At the end of August, the California Senate, by a strong bipartisan vote of 31 to 3, and the California Assembly, by a vote of 74 to 5, approved Assembly Bill 2012. The bill carried (with our appreciation!) by Speaker John Perez was crafted by the Bay Area Council, Governor Brown’s administration and the Speaker to modernize the Governor’s Office of Business and Economic Development (GO-Biz) and clears the way for the Bay Area Council to operate California’s foreign trade offices in China. The suddenly well-staffed and relatively well-funded GO-Biz will work on permit streamlining, economic development, small business assistance, encouraging innovation and international trade. In addition, two friends of the Bay Area Council were appointed to lead Go-Biz, with Kish Rajan of Walnut Creek as the new GO-Biz Director, and Paul Oliva of San Francisco as Deputy Director of International Affairs and Business Development.
This year, our Executive Committee picked expanding trade between China and California as one of our “Lead” priorities, as well as improving the business climate. AB 2012 is a key step in that process for both priorities. California’s foreign trade offices were closed in 2003 amidst budget shortfalls. Access to China’s rapidly growing markets is vital to California’s economic success. China not only is the world’s second largest economy, but also its fastest growing economy, with an average growth rate of 10 percent over the last 30 years. For California, a state that leads in foreign exports among its U.S. peers, China is a critical player, coming in as the state’s third largest export market behind only Mexico and Canada.
The Bay Area Council will work with other regional and statewide business-backed nonprofit organizations to identify companies interested in selling to Chinese markets, or finding Chinese companies or investors to come to California. This consortium of non-profits will help implement, measure and manage the overall China-California program.

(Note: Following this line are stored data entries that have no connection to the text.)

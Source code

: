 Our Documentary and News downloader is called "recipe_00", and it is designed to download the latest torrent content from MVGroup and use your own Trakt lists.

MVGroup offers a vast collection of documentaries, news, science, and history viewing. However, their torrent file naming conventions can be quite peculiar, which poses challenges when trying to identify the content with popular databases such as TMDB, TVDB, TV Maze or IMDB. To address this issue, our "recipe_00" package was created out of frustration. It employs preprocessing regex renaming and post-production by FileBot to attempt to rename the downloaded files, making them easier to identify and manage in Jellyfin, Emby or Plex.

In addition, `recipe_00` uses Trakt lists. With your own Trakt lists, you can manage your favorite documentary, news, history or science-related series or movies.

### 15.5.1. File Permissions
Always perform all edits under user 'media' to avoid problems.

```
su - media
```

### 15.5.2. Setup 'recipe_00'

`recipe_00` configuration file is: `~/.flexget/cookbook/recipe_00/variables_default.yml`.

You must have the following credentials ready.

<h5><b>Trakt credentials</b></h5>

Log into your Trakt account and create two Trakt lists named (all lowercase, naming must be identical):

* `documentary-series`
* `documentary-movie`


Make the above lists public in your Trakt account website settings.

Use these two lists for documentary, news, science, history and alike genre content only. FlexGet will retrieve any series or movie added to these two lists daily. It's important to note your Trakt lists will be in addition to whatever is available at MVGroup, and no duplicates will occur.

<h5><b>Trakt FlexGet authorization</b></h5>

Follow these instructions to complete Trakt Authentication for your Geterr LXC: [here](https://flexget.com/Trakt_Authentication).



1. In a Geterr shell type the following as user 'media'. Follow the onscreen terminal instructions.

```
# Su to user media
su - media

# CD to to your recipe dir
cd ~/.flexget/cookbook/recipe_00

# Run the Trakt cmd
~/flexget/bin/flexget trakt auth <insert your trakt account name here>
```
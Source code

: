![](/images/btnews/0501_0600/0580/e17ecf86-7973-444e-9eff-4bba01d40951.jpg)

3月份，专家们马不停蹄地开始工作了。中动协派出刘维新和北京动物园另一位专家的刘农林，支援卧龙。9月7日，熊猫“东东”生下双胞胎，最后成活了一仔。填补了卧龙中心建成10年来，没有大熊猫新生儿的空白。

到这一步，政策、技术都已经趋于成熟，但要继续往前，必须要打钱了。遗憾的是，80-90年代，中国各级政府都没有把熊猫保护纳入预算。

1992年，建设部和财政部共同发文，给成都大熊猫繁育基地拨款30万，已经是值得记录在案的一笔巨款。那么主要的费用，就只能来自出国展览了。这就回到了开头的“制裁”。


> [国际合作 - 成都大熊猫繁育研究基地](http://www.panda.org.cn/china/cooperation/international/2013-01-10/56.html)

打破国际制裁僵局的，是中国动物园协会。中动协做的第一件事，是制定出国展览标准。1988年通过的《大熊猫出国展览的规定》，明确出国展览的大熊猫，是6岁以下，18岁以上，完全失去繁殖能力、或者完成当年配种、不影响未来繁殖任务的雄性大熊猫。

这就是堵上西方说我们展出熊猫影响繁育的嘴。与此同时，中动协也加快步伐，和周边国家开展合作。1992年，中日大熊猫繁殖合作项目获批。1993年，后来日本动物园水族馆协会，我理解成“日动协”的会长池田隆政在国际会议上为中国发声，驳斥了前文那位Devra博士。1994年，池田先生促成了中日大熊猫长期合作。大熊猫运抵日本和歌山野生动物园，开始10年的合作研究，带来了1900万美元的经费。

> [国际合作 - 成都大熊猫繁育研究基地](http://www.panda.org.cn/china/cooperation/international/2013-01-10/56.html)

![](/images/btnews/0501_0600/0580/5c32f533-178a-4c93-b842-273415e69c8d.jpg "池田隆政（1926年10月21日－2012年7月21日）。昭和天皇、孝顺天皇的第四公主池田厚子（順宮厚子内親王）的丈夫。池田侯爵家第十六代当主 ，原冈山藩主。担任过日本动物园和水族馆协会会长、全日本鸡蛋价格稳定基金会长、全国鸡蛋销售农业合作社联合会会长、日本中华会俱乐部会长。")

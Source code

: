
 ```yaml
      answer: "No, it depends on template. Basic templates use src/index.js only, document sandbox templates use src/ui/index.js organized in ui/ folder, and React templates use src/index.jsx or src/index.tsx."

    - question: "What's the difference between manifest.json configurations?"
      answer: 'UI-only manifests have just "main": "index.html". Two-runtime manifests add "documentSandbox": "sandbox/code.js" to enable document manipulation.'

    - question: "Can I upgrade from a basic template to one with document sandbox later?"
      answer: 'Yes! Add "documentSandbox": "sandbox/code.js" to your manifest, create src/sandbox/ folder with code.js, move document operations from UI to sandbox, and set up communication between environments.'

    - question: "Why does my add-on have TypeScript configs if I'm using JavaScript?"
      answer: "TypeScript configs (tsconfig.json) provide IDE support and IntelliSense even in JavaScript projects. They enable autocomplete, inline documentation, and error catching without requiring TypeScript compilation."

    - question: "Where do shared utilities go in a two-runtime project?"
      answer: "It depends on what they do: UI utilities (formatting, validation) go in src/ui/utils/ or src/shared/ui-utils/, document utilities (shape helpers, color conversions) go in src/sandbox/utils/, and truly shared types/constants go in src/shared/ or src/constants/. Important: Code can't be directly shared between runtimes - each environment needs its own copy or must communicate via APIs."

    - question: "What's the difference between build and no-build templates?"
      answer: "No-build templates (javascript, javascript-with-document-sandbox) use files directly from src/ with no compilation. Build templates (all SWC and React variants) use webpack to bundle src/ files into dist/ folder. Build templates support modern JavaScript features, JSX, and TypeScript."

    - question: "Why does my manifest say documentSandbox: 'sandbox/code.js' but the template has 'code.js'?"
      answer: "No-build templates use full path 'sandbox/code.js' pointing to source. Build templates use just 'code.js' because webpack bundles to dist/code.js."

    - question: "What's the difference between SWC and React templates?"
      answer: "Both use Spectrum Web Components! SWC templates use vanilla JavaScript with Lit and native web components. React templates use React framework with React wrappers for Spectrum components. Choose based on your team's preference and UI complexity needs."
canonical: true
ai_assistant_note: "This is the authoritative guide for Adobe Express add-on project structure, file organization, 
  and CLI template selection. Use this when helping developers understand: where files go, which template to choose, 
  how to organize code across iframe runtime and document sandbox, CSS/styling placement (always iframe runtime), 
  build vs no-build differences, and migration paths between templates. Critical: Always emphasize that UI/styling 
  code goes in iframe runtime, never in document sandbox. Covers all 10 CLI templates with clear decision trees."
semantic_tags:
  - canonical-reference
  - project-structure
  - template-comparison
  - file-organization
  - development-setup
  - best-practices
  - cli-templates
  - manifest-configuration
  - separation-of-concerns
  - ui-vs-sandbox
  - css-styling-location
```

Our lack of foreign trade offices left us as only U.S. state without a broad-based international trade and investment program. This wrong will now soon be righted. While there will be much more to talk about on this issue in the months ahead, the Bay Area Council is very excited to roll out its non-profit, public-private partnership with the State of California to grow trade and business partnerships between California and Chinese companies. Our thanks to Senior Jobs Advisor Mike Rossi, the Governor and their staff of Alexis Podesta, Panorea Avdis and Brook Taylor.